• [Task to carry out] Scan the records for the string "сеансовый", then copy each line that has it.

### Information supplied

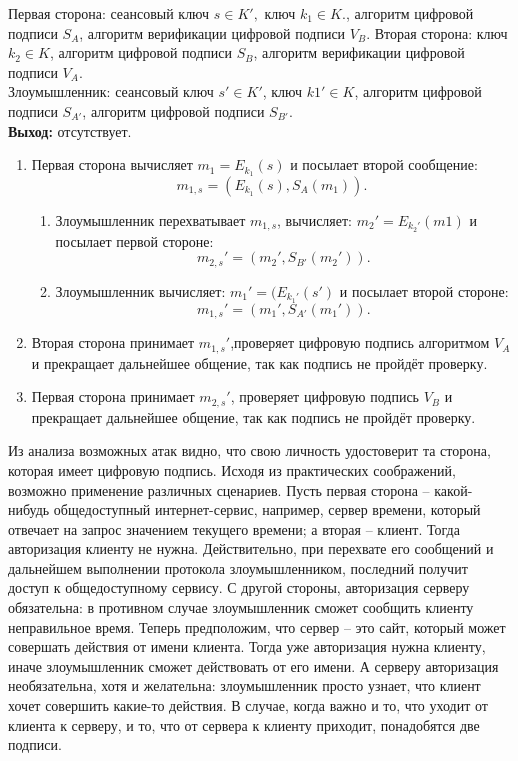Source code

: Первая сторона: сеансовый ключ $s\in K',$ ключ $k_{1}\in K.$, алгоритм цифровой подписи $S_{A}$, алгоритм верификации цифровой подписи $V_{B}$.
Вторая сторона: ключ $k_{2}\in K$, алгоритм цифровой подписи $S_{B}$, алгоритм верификации цифровой подписи $V_{A}.$\\
Злоумышленник: сеансовый ключ $s' \in K'$,  ключ $k1'\in K$, алгоритм цифровой подписи $S_{A'}$, алгоритм цифровой подписи $S_{B'}$. \\
\hspace*{10mm}\textbf{Выход:} отсутствует.
\begin{enumerate}
	\item Первая сторона вычисляет $m_{1} = E_{k_{1}}(s)$ и посылает второй сообщение:
	$$m_{1,s} = (E_{k_{1}}(s), S_{A}(m_{1})).$$
	\begin{enumerate}
		\item Злоумышленник перехватывает $m_{1,s}$, вычисляет: $m_{2}' = E_{k_{2}'}(m1)$ и посылает первой стороне: 
		$$m_{2,s}'= (m_{2}',S_{B'}(m_{2}')).$$
		\item Злоумышленник вычисляет: $m_{1}' = (E_{k_{1}'}(s')$ и посылает второй стороне:
		$$m_{1,s}' = (m_{1}',S_{A'}(m_{1}')).$$
	\end{enumerate}
	\item Вторая сторона принимает $m_{1,s}'$,проверяет цифровую подпись алгоритмом $V_{A}$ и прекращает дальнейшее общение, так как подпись не пройдёт проверку.
	\item Первая сторона принимает $m_{2,s}'$, проверяет цифровую подпись $V_{B}$ и прекращает дальнейшее общение, так как подпись не пройдёт проверку.
\end{enumerate}
Из анализа возможных атак видно, что свою личность удостоверит та сторона, которая имеет цифровую подпись. Исходя из практических соображений, возможно применение различных сценариев. Пусть первая сторона – какой-нибудь общедоступный интернет-сервис, например, сервер времени, который отвечает на запрос значением текущего времени; а вторая – клиент. Тогда авторизация клиенту не нужна. Действительно, при перехвате его сообщений и дальнейшем выполнении протокола злоумышленником, последний получит доступ к общедоступному сервису. С другой стороны, авторизация серверу обязательна: в противном случае злоумышленник сможет сообщить клиенту неправильное время. Теперь предположим, что сервер – это сайт, который может совершать действия от имени клиента. Тогда уже авторизация нужна клиенту, иначе злоумышленник сможет действовать от его имени. А серверу авторизация необязательна, хотя и желательна: злоумышленник просто узнает, что клиент хочет совершить какие-то действия. В случае, когда важно и то, что уходит от клиента к серверу, и то, что от сервера к клиенту приходит, понадобятся две подписи.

######

• [Output for this task]
: Первая сторона: сеансовый ключ $s\in K',$ ключ $k_{1}\in K.$, алгоритм цифровой подписи $S_{A}$, алгоритм верификации цифровой подписи $V_{B}$.
Злоумышленник: сеансовый ключ $s' \in K'$,  ключ $k1'\in K$, алгоритм цифровой подписи $S_{A'}$, алгоритм цифровой подписи $S_{B'}$. \\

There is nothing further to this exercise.